Your objective: Every line in the data below that includes "device" belongs in the answer, copied as it stands.

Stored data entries
--------------------------------
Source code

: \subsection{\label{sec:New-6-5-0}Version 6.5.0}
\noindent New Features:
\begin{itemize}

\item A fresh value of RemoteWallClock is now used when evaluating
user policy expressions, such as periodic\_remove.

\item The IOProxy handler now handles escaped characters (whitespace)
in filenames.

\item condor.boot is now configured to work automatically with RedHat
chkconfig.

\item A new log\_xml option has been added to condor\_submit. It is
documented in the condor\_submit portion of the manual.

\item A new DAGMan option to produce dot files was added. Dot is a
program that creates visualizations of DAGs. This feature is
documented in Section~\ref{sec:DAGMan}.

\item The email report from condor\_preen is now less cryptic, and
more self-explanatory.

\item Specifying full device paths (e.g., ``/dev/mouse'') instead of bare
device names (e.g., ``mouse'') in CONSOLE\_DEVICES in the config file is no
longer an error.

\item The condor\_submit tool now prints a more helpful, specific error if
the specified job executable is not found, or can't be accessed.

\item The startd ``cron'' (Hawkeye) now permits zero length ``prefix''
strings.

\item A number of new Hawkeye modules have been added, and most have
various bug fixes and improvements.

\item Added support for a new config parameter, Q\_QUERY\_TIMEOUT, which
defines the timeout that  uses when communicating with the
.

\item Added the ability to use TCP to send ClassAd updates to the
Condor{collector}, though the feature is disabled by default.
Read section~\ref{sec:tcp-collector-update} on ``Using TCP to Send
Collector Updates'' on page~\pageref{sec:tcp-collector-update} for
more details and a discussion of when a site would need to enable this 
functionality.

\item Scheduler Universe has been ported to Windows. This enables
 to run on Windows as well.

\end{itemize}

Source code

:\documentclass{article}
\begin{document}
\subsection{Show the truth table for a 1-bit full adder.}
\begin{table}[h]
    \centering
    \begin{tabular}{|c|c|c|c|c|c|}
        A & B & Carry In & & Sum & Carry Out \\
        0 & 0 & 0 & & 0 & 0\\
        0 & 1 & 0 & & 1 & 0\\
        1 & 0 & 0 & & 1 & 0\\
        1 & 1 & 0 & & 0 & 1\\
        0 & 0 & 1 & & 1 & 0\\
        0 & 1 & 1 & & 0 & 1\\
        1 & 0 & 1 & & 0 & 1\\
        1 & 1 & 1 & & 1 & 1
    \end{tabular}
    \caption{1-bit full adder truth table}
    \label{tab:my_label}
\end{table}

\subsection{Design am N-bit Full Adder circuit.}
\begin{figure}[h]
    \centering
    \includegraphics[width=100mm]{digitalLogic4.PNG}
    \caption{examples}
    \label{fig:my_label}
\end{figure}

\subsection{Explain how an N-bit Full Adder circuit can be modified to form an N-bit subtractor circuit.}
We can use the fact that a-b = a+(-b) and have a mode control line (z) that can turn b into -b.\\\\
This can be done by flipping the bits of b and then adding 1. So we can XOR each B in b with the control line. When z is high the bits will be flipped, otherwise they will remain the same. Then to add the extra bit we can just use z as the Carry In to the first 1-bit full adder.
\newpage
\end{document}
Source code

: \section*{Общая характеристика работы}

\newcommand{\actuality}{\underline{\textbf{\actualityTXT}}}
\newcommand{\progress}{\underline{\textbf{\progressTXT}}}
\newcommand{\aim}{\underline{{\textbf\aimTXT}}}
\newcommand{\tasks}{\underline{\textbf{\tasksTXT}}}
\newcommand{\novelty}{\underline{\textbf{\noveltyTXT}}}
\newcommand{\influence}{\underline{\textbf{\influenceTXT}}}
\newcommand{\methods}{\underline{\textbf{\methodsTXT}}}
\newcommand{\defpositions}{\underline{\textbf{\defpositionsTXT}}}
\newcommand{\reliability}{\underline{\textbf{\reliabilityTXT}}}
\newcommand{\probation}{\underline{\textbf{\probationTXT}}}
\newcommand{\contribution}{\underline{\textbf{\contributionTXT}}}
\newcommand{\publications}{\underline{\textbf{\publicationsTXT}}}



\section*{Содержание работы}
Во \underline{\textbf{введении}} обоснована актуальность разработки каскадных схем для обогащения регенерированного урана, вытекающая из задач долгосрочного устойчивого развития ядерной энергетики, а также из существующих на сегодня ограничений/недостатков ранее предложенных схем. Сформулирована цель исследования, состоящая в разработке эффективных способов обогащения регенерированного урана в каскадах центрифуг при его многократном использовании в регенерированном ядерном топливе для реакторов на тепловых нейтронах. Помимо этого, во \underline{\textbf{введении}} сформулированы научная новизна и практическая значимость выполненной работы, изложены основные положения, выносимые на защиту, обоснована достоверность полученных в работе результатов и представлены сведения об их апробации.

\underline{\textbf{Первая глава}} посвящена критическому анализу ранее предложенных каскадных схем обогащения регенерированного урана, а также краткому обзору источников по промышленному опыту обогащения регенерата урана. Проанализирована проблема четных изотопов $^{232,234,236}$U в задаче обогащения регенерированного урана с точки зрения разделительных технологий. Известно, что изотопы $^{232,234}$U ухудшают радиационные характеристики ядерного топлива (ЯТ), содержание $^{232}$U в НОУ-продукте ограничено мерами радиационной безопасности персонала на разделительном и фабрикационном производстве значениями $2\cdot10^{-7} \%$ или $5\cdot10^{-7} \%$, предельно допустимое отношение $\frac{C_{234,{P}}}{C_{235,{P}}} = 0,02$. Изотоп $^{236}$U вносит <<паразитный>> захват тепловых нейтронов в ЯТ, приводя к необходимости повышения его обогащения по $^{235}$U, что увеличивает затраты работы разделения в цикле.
--------------------------------
Written solution:
\item Specifying full device paths (e.g., ``/dev/mouse'') instead of bare
device names (e.g., ``mouse'') in CONSOLE\_DEVICES in the config file is no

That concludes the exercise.